Из-за глав моего романа раздражение ещё усилилось. Лебедев объявил их клеветой на советский строй. А. Т. попросил объяснений. Лебедев ответил единственным примером: «Разве наши министерства работали ночами? Да ещё так – в шашки играют…» И посоветовал: «Спрячьте роман подальше, чтобы никто не видел». А. Т. ответил твёрдо: «Владимир Семёнович, я вас не узнаю. Ещё недавно как мы с вами относились к подобным рецензиям и рецензентам?» Лебедев: «Ах, если бы вы знали, кто недоволен теперь и жалеет, что «Иван Денисович» был напечатан!

(Из других источников, достоверно: Н. П. Хрущёва жаловалась одному генералу-пенсионеру: «Ах, если бы вы знали, как нам досталось за Солженицына! Нет уж, больше вмешиваться не будем!»)

Да и то сказать, не проходит чудо дважды по одной тропочке. Попрекать ли Лебедева, что он отшатнулся? Не удивиться ли верней, как он первый-то раз смелость нашёл?

На том и кончилось пока «движение» «Круга». Правда, ещё в проспекте на 1965 год Твардовский посмел объявить, что я работаю «над большим романом для журнала».

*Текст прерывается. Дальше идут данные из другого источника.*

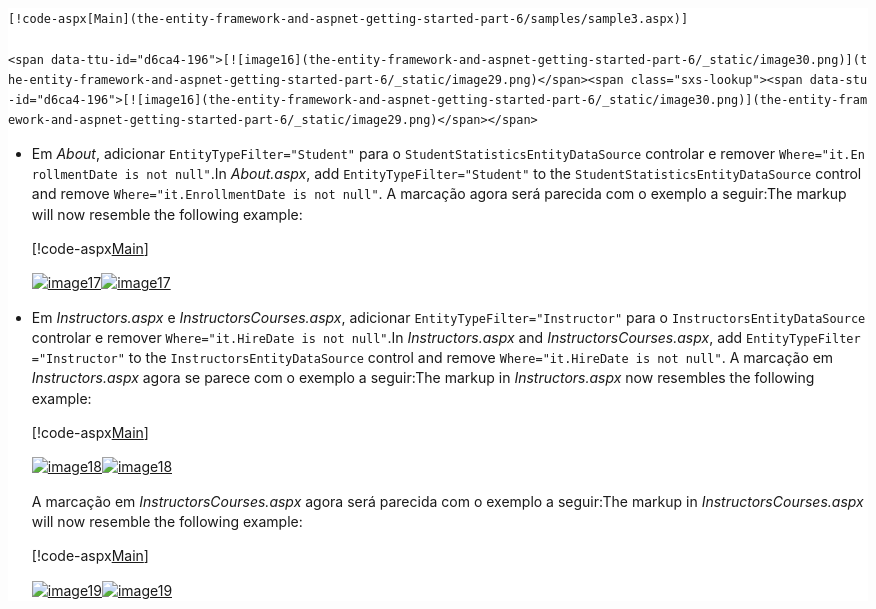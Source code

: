    [!code-aspx[Main](the-entity-framework-and-aspnet-getting-started-part-6/samples/sample3.aspx)]

    <span data-ttu-id="d6ca4-196">[![image16](the-entity-framework-and-aspnet-getting-started-part-6/_static/image30.png)](the-entity-framework-and-aspnet-getting-started-part-6/_static/image29.png)</span><span class="sxs-lookup"><span data-stu-id="d6ca4-196">[![image16](the-entity-framework-and-aspnet-getting-started-part-6/_static/image30.png)](the-entity-framework-and-aspnet-getting-started-part-6/_static/image29.png)</span></span>
- <span data-ttu-id="d6ca4-197">Em *About*, adicionar `EntityTypeFilter="Student"` para o `StudentStatisticsEntityDataSource` controlar e remover `Where="it.EnrollmentDate is not null"`.</span><span class="sxs-lookup"><span data-stu-id="d6ca4-197">In *About.aspx*, add `EntityTypeFilter="Student"` to the `StudentStatisticsEntityDataSource` control and remove `Where="it.EnrollmentDate is not null"`.</span></span> <span data-ttu-id="d6ca4-198">A marcação agora será parecida com o exemplo a seguir:</span><span class="sxs-lookup"><span data-stu-id="d6ca4-198">The markup will now resemble the following example:</span></span> 

    [!code-aspx[Main](the-entity-framework-and-aspnet-getting-started-part-6/samples/sample4.aspx)]

    <span data-ttu-id="d6ca4-199">[![image17](the-entity-framework-and-aspnet-getting-started-part-6/_static/image32.png)](the-entity-framework-and-aspnet-getting-started-part-6/_static/image31.png)</span><span class="sxs-lookup"><span data-stu-id="d6ca4-199">[![image17](the-entity-framework-and-aspnet-getting-started-part-6/_static/image32.png)](the-entity-framework-and-aspnet-getting-started-part-6/_static/image31.png)</span></span>
- <span data-ttu-id="d6ca4-200">Em *Instructors.aspx* e *InstructorsCourses.aspx*, adicionar `EntityTypeFilter="Instructor"` para o `InstructorsEntityDataSource` controlar e remover `Where="it.HireDate is not null"`.</span><span class="sxs-lookup"><span data-stu-id="d6ca4-200">In *Instructors.aspx* and *InstructorsCourses.aspx*, add `EntityTypeFilter="Instructor"` to the `InstructorsEntityDataSource` control and remove `Where="it.HireDate is not null"`.</span></span> <span data-ttu-id="d6ca4-201">A marcação em *Instructors.aspx* agora se parece com o exemplo a seguir:</span><span class="sxs-lookup"><span data-stu-id="d6ca4-201">The markup in *Instructors.aspx* now resembles the following example:</span></span> 

    [!code-aspx[Main](the-entity-framework-and-aspnet-getting-started-part-6/samples/sample5.aspx)]

    <span data-ttu-id="d6ca4-202">[![image18](the-entity-framework-and-aspnet-getting-started-part-6/_static/image34.png)](the-entity-framework-and-aspnet-getting-started-part-6/_static/image33.png)</span><span class="sxs-lookup"><span data-stu-id="d6ca4-202">[![image18](the-entity-framework-and-aspnet-getting-started-part-6/_static/image34.png)](the-entity-framework-and-aspnet-getting-started-part-6/_static/image33.png)</span></span>

    <span data-ttu-id="d6ca4-203">A marcação em *InstructorsCourses.aspx* agora será parecida com o exemplo a seguir:</span><span class="sxs-lookup"><span data-stu-id="d6ca4-203">The markup in *InstructorsCourses.aspx* will now resemble the following example:</span></span>

    [!code-aspx[Main](the-entity-framework-and-aspnet-getting-started-part-6/samples/sample6.aspx)]

    <span data-ttu-id="d6ca4-204">[![image19](the-entity-framework-and-aspnet-getting-started-part-6/_static/image36.png)](the-entity-framework-and-aspnet-getting-started-part-6/_static/image35.png)</span><span class="sxs-lookup"><span data-stu-id="d6ca4-204">[![image19](the-entity-framework-and-aspnet-getting-started-part-6/_static/image36.png)](the-entity-framework-and-aspnet-getting-started-part-6/_static/image35.png)</span></span>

Я хотел молчать и писать, я хотел воздержаться от всякого елозения моих вещей, – и сам же не выдерживал. Потому что трудно сообразить истинный смысл обстановки и свою верную линию: а вдруг я что-то упускаю? Так по нескольким театрам протаскал я «Свечу на ветру», но не имела та пьеса успеха у режиссёров. А весной 1964, вопреки своей тактике осторожности, просто толчком, я дал в несколько рук свои «Крохотки» на условии, что их можно не прятать, а «давать хорошим людям».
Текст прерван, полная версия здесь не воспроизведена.